Certains affirmaient qu’elle repoussait des forces obscures.
D’autres soutenaient que c’était une rénovation bizarre.
Les plus audacieux murmuraient qu’elle avait lancé une sorte de secte chez elle.

« Personne de sain d’esprit ne ferait ça », grognait-on devant l’épicerie du village.
« C’est rempli de pointes. Rien que de regarder, ça me donne des frissons. »

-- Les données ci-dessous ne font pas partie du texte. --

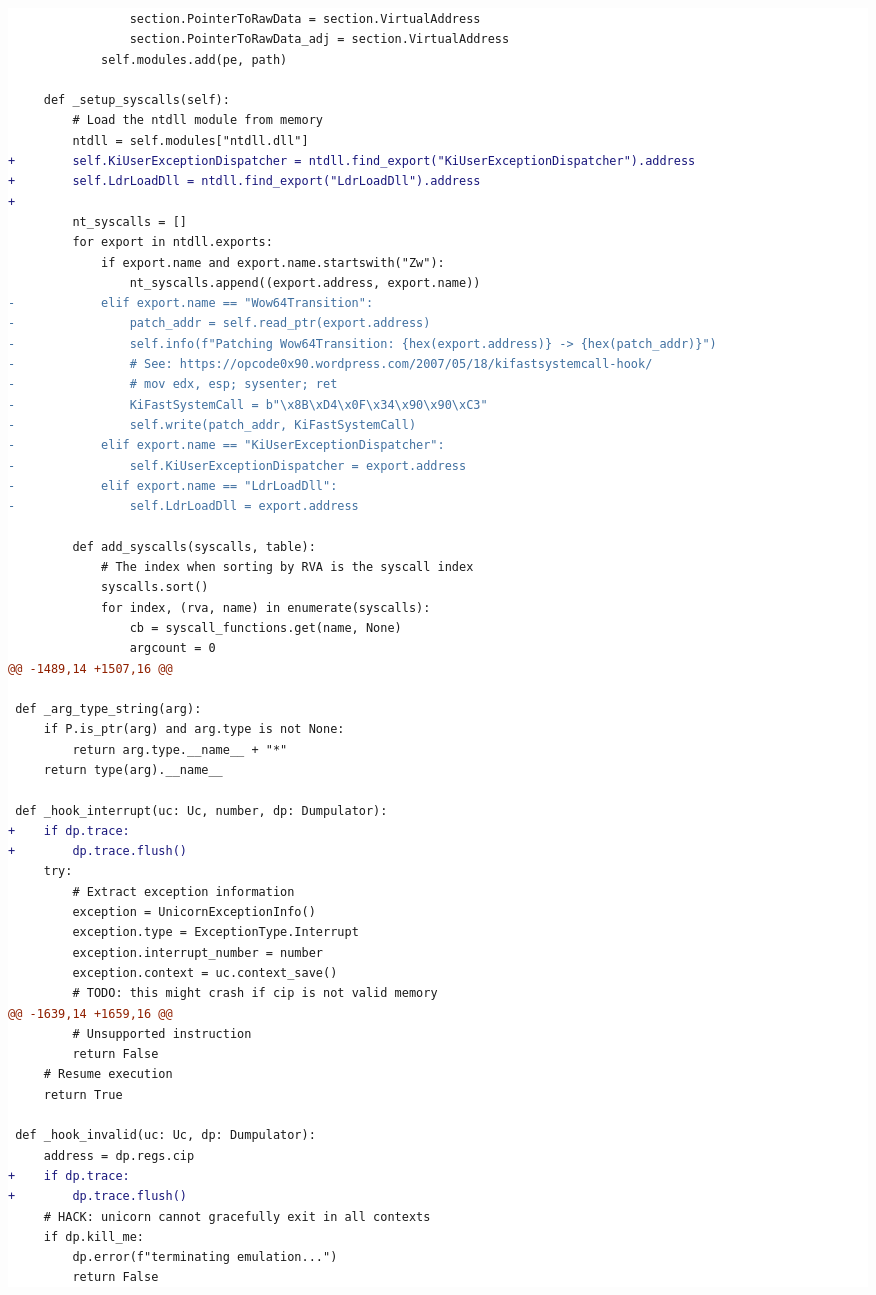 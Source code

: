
 ```diff
                 section.PointerToRawData = section.VirtualAddress
                 section.PointerToRawData_adj = section.VirtualAddress
             self.modules.add(pe, path)
 
     def _setup_syscalls(self):
         # Load the ntdll module from memory
         ntdll = self.modules["ntdll.dll"]
+        self.KiUserExceptionDispatcher = ntdll.find_export("KiUserExceptionDispatcher").address
+        self.LdrLoadDll = ntdll.find_export("LdrLoadDll").address
+
         nt_syscalls = []
         for export in ntdll.exports:
             if export.name and export.name.startswith("Zw"):
                 nt_syscalls.append((export.address, export.name))
-            elif export.name == "Wow64Transition":
-                patch_addr = self.read_ptr(export.address)
-                self.info(f"Patching Wow64Transition: {hex(export.address)} -> {hex(patch_addr)}")
-                # See: https://opcode0x90.wordpress.com/2007/05/18/kifastsystemcall-hook/
-                # mov edx, esp; sysenter; ret
-                KiFastSystemCall = b"\x8B\xD4\x0F\x34\x90\x90\xC3"
-                self.write(patch_addr, KiFastSystemCall)
-            elif export.name == "KiUserExceptionDispatcher":
-                self.KiUserExceptionDispatcher = export.address
-            elif export.name == "LdrLoadDll":
-                self.LdrLoadDll = export.address
 
         def add_syscalls(syscalls, table):
             # The index when sorting by RVA is the syscall index
             syscalls.sort()
             for index, (rva, name) in enumerate(syscalls):
                 cb = syscall_functions.get(name, None)
                 argcount = 0
@@ -1489,14 +1507,16 @@
 
 def _arg_type_string(arg):
     if P.is_ptr(arg) and arg.type is not None:
         return arg.type.__name__ + "*"
     return type(arg).__name__
 
 def _hook_interrupt(uc: Uc, number, dp: Dumpulator):
+    if dp.trace:
+        dp.trace.flush()
     try:
         # Extract exception information
         exception = UnicornExceptionInfo()
         exception.type = ExceptionType.Interrupt
         exception.interrupt_number = number
         exception.context = uc.context_save()
         # TODO: this might crash if cip is not valid memory
@@ -1639,14 +1659,16 @@
         # Unsupported instruction
         return False
     # Resume execution
     return True
 
 def _hook_invalid(uc: Uc, dp: Dumpulator):
     address = dp.regs.cip
+    if dp.trace:
+        dp.trace.flush()
     # HACK: unicorn cannot gracefully exit in all contexts
     if dp.kill_me:
         dp.error(f"terminating emulation...")
         return False
```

Ce que personne ne voyait, en revanche, c’était le soin derrière ce travail.

Elle choisissait chaque morceau de bois elle-même, ne gardant que des pieux secs et solides. Elle en taillait la pointe avec un angle précis. Elle les posait lentement, méthodiquement, en s’assurant qu’ils étaient parfaitement fixés. Elle connaissait son toit par cœur — chaque faiblesse, chaque endroit à renforcer.

Finalement, quelqu’un trouva le courage de l’interroger.

« Pourquoi faites-vous ça ? Vous avez peur de quelque chose ? »

Elle ne parut ni sur la défensive, ni confuse. Elle leva simplement les yeux et répondit calmement :

« C’est ma protection. »

« Une protection contre qui ? » demanda-t-on.

« Contre ce qui arrive », dit-elle.

Elle n’expliqua rien de plus.

Puis l’hiver arriva — et tout devint clair.

La neige tomba d’abord. Ensuite, le vent se leva. Des rafales violentes, incessantes, qui pliaient les arbres et balayaient le village. La nuit, les gens restaient éveillés en écoutant les toits gémir et les clôtures s’effondrer. Au matin, des morceaux de toiture jonchaient les jardins.

Quand la tempête finit par se calmer, les voisins sortirent constater les dégâts.

Beaucoup de maisons avaient été durement touchées. Des toits étaient partiellement arrachés. Des planches manquaient.

Mais sa maison, elle, était intacte.

Pas une seule latte ne s’était envolée.

Les pieux de bois avaient encaissé toute la force du vent, brisant son élan et le déviant vers le haut. Tandis que la tempête ravageait tout autour, son toit avait tenu.

Ce n’est qu’après coup que la vérité éclata.

La femme n’avait pas agi par folie ni par peur. L’hiver précédent, une tempête de vent avait failli mettre sa maison en pièces. Son mari était encore vivant. Il lui avait parlé d’une vieille technique de protection contre les tempêtes, autrefois utilisée dans la région — quelque chose que les gens avaient oublié depuis longtemps.

Elle s’était souvenue de ses paroles.

Elle avait suivi ses instructions.

Et ce n’est qu’alors que les villageois comprirent : il n’y avait jamais rien eu de fou, dans ce toit, en réalité.